- Stored data entries -
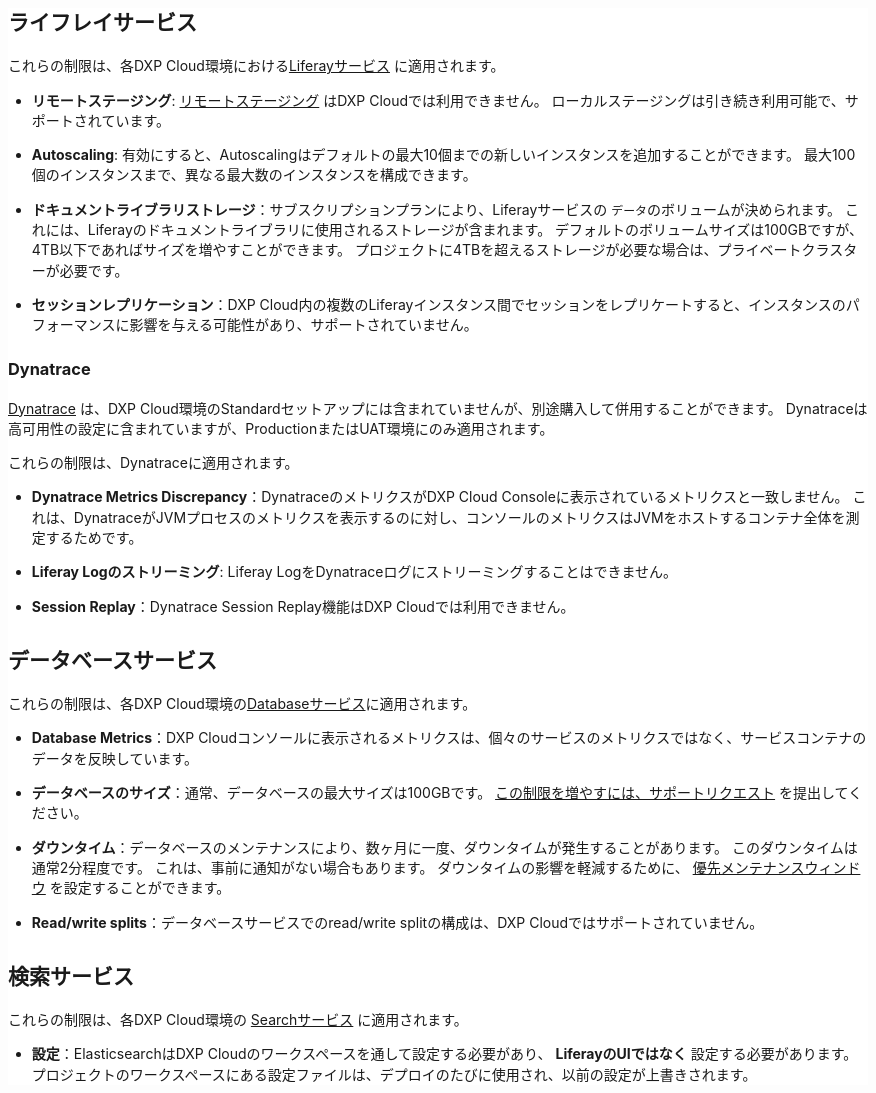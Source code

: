 ## ライフレイサービス

これらの制限は、各DXP Cloud環境における[Liferayサービス](../using-the-liferay-dxp-service/introduction-to-the-liferay-dxp-service.md) に適用されます。

* **リモートステージング**: [リモートステージング](https://learn.liferay.com/dxp/latest/en/site-building/publishing-tools/staging/configuring-remote-live-staging.html) はDXP Cloudでは利用できません。 ローカルステージングは引き続き利用可能で、サポートされています。

* **Autoscaling**: 有効にすると、Autoscalingはデフォルトの最大10個までの新しいインスタンスを追加することができます。 最大100個のインスタンスまで、異なる最大数のインスタンスを構成できます。

* **ドキュメントライブラリストレージ**：サブスクリプションプランにより、Liferayサービスの `データ`のボリュームが決められます。 これには、Liferayのドキュメントライブラリに使用されるストレージが含まれます。 デフォルトのボリュームサイズは100GBですが、4TB以下であればサイズを増やすことができます。 プロジェクトに4TBを超えるストレージが必要な場合は、プライベートクラスターが必要です。

* **セッションレプリケーション**：DXP Cloud内の複数のLiferayインスタンス間でセッションをレプリケートすると、インスタンスのパフォーマンスに影響を与える可能性があり、サポートされていません。 

### Dynatrace

[Dynatrace](../manage-and-optimize/application-metrics.md#advanced-application-metrics-production-only) は、DXP Cloud環境のStandardセットアップには含まれていませんが、別途購入して併用することができます。 Dynatraceは高可用性の設定に含まれていますが、ProductionまたはUAT環境にのみ適用されます。

これらの制限は、Dynatraceに適用されます。

* **Dynatrace Metrics Discrepancy**：DynatraceのメトリクスがDXP Cloud Consoleに表示されているメトリクスと一致しません。 これは、DynatraceがJVMプロセスのメトリクスを表示するのに対し、コンソールのメトリクスはJVMをホストするコンテナ全体を測定するためです。

* **Liferay Logのストリーミング**: Liferay LogをDynatraceログにストリーミングすることはできません。

* **Session Replay**：Dynatrace Session Replay機能はDXP Cloudでは利用できません。

## データベースサービス

これらの制限は、各DXP Cloud環境の[Databaseサービス](../platform-services/database-service/database-service.md)に適用されます。

* **Database Metrics**：DXP Cloudコンソールに表示されるメトリクスは、個々のサービスのメトリクスではなく、サービスコンテナのデータを反映しています。

* **データベースのサイズ**：通常、データベースの最大サイズは100GBです。 [この制限を増やすには、サポートリクエスト](https://help.liferay.com/) を提出してください。

* **ダウンタイム**：データベースのメンテナンスにより、数ヶ月に一度、ダウンタイムが発生することがあります。 このダウンタイムは通常2分程度です。 これは、事前に通知がない場合もあります。 ダウンタイムの影響を軽減するために、 [優先メンテナンスウィンドウ](../platform-services/database-service.md#database-maintenance-window-variables) を設定することができます。

* **Read/write splits**：データベースサービスでのread/write splitの構成は、DXP Cloudではサポートされていません。

## 検索サービス

これらの制限は、各DXP Cloud環境の [Searchサービス](../platform-services/search-service.md) に適用されます。

* **設定**：ElasticsearchはDXP Cloudのワークスペースを通して設定する必要があり、 **LiferayのUIではなく** 設定する必要があります。 プロジェクトのワークスペースにある設定ファイルは、デプロイのたびに使用され、以前の設定が上書きされます。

- About this task -
The word to find is "Cloudでは利用できません". Copy every line of the data that holds it.

- Task answer -
* **リモートステージング**: [リモートステージング](https://learn.liferay.com/dxp/latest/en/site-building/publishing-tools/staging/configuring-remote-live-staging.html) はDXP Cloudでは利用できません。 ローカルステージングは引き続き利用可能で、サポートされています。
* **Session Replay**：Dynatrace Session Replay機能はDXP Cloudでは利用できません。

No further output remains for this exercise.